La réaction des autorités burkinabè ne s’est pas fait attendre. À Ouagadougou, des voix officielles dénoncent une volonté de « museler un État membre au nom d’un alignement politique ». Pour les partisans du pouvoir de transition, ce refus est une attaque contre la souveraineté du Burkina Faso.

Plusieurs analystes rappellent qu’aucun texte de l’UEMOA n’interdit à un gouvernement de transition d’exercer la présidence tournante. Le Mali et le Niger, eux aussi dirigés par des militaires, pourraient emboîter le pas au Burkina Faso et refuser d’assister à la réunion si leur voisin n’en assure pas la présidence comme prévu.

Une institution fragilisée

Cette crise met en lumière la vulnérabilité des institutions régionales. L’UEMOA, censée promouvoir l’intégration économique, se retrouve prisonnière de conflits politiques entre chefs d’État. Les valeurs d’équité, d’unité et de solidarité qui fondent l’organisation semblent mises entre parenthèses.

Plus inquiétant encore, ce bras de fer révèle une politisation croissante des espaces techniques de coopération. À terme, cela pourrait fragiliser la monnaie unique CFA, déjà sous pression, et provoquer un désengagement progressif de certains pays. Si les tensions UEMOA persistent, c’est toute l’architecture d’intégration sous-régionale qui risque de vaciller.

Appels au dialogue

Face à cette impasse, plusieurs diplomates appellent au calme et à la médiation. Le Sénégal, qui accueille la réunion du 11 juillet, joue la carte de la neutralité. Il cherche à convaincre les parties de trouver une solution politique et symbolique qui éviterait l’escalade.

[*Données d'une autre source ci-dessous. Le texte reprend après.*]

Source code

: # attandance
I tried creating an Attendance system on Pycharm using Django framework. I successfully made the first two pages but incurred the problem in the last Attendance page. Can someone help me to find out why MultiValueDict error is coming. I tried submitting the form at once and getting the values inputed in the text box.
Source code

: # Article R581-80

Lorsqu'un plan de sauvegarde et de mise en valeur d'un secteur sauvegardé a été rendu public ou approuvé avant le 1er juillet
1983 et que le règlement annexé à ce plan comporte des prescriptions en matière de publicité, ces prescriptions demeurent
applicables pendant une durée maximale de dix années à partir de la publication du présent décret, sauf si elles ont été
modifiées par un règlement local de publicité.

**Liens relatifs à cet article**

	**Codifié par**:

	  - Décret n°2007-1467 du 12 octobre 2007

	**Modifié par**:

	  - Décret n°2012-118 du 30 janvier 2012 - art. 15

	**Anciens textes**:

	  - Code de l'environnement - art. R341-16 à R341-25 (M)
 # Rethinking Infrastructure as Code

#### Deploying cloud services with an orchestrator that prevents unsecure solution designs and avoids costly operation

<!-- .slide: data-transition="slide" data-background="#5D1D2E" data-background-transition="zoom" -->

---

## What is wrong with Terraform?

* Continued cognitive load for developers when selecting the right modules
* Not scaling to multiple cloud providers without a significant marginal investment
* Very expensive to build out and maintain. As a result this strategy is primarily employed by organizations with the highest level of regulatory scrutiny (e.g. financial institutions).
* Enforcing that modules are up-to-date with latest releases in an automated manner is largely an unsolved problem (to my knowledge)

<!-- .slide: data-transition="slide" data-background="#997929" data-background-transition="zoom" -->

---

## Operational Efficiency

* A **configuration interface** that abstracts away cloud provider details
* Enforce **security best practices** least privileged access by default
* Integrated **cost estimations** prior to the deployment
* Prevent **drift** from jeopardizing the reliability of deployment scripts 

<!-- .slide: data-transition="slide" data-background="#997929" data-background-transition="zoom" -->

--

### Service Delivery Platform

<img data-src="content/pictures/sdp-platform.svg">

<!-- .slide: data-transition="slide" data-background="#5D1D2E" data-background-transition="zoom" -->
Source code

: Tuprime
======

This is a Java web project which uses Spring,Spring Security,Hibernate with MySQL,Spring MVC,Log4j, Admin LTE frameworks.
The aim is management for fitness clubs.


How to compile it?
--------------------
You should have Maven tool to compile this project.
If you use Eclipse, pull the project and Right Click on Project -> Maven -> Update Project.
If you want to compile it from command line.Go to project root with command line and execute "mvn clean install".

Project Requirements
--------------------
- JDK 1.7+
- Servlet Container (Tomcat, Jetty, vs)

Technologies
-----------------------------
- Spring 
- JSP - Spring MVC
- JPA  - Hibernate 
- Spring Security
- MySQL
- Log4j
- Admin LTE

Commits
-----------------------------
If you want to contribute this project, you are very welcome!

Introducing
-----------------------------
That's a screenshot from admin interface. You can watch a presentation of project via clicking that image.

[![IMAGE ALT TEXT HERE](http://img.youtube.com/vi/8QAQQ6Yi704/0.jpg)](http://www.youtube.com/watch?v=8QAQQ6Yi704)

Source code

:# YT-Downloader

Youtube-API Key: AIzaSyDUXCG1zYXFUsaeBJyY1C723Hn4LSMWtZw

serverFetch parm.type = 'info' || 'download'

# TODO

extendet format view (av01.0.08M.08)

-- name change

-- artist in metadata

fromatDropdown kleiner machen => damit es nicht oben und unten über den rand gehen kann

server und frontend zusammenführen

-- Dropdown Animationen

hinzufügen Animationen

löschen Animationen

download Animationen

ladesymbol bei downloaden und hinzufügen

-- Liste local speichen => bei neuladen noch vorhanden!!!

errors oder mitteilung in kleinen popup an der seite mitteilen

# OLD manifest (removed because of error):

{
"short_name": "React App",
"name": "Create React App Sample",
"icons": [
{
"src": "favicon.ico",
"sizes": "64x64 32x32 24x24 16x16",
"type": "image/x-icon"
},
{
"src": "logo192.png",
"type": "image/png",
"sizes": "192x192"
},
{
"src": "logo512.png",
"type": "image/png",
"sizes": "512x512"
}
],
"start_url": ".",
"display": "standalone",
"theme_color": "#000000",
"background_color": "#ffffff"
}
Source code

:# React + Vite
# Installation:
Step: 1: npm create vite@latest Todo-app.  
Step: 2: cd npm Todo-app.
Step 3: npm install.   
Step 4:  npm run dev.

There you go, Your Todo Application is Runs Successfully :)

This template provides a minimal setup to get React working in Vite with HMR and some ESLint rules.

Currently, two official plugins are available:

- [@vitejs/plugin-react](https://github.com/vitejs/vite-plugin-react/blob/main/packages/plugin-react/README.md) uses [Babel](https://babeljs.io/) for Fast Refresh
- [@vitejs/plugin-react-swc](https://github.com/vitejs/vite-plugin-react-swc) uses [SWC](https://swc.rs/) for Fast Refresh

Des observateurs évoquent l’idée d’une présidence partagée ou déléguée temporairement à un pays tiers. Mais ces options, si elles calment la situation à court terme, ne résoudront pas la question de fond : peut-on exclure des États membres d’une organisation pour des raisons politiques ? Et jusqu’à quand les institutions régionales pourront-elles fonctionner sans s’adapter aux nouvelles réalités géopolitiques ?

Une querelle révélatrice

La crispation entre Ouattara et Traoré est révélatrice des mutations en cours en Afrique de l’Ouest. Elle oppose deux visions de la souveraineté, deux générations de dirigeants, deux modèles d’alliance. D’un côté, une gouvernance libérale ancrée dans les partenariats traditionnels. De l’autre, une approche plus radicale de la souveraineté et du développement endogène.

Cette opposition gagne les institutions régionales. Et si elle n’est pas régulée, elle pourrait entraîner une crise plus large de légitimité au sein de la CEDEAO, de l’UEMOA, voire de la zone franc elle-même. Le bras de fer en cours dépasse largement le seul cas burkinabè. Il engage l’avenir du multilatéralisme africain.